Avro example 1

Prateek
3 min readJun 21, 2023

Apache Avro is a language-neutral data serialization system, developed by Doug Cutting, the father of Hadoop. This is a brief tutorial that provides an overview of how to set up Avro and how to serialize and deserialize data using Avro.

Data is serialized for two objectives −

  • For persistent storage
  • To transport the data over network

What is Serialization?

Serialization is the process of translating data structures or objects state into binary or textual form to transport the data over network or to store on some persisten storage. Once the data is transported over network or retrieved from the persistent storage, it needs to be deserialized again. Serialization is termed as marshalling and deserialization is termed as unmarshalling.

Serialization in Java

Java provides a mechanism, called object serialization where an object can be represented as a sequence of bytes that includes the object’s data as well as information about the object’s type and the types of data stored in the object.

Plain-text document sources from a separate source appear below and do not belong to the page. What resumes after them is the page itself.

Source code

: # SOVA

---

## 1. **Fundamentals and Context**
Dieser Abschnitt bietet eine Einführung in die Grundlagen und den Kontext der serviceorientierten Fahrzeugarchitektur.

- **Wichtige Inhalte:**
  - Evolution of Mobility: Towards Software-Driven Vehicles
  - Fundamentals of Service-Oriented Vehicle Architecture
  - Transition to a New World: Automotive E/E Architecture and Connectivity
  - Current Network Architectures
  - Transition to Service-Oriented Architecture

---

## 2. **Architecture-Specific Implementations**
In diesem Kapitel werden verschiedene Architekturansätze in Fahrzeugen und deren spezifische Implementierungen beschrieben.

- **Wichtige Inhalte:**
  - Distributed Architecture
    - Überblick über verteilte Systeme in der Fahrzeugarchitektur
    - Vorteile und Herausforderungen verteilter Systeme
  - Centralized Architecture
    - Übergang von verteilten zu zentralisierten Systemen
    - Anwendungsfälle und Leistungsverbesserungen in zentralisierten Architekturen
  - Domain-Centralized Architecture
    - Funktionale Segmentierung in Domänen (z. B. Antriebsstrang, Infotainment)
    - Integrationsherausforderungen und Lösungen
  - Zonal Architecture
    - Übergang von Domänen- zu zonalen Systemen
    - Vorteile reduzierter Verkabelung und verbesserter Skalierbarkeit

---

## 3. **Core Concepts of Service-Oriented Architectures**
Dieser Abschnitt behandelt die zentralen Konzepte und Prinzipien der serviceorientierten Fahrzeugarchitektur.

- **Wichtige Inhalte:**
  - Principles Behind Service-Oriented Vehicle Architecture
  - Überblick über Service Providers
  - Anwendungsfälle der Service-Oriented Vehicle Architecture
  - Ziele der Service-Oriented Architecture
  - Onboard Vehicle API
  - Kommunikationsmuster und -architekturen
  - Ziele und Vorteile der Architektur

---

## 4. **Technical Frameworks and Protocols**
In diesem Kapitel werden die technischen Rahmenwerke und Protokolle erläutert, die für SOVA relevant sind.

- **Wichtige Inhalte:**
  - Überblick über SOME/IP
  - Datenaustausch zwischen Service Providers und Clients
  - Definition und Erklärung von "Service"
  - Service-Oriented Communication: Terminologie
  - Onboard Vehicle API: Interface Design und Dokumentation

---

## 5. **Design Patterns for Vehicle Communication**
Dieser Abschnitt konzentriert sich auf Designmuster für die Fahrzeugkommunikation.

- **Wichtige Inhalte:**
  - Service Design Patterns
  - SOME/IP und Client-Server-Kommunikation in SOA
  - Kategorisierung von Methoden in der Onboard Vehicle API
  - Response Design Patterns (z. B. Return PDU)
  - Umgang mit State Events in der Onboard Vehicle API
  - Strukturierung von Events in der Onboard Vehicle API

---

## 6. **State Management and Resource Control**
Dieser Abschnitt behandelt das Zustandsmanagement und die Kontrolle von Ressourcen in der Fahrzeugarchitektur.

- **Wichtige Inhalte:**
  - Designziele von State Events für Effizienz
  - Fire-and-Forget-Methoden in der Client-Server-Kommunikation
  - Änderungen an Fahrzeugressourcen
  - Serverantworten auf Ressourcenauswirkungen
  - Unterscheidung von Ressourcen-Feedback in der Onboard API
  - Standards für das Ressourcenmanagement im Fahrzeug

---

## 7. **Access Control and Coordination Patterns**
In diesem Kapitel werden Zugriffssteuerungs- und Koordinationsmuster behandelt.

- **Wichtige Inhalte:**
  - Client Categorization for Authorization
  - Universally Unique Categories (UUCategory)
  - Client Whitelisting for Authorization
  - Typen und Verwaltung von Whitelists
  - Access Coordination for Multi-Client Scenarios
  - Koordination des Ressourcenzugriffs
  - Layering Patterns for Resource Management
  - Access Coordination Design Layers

After a serialized object is written into a file, it can be read from the file and deserialized. That is, the type information and bytes that represent the object and its data can be used to recreate the object in memory.

ObjectInputStream and ObjectOutputStream classes are used to serialize and deserialize an object respectively in Java.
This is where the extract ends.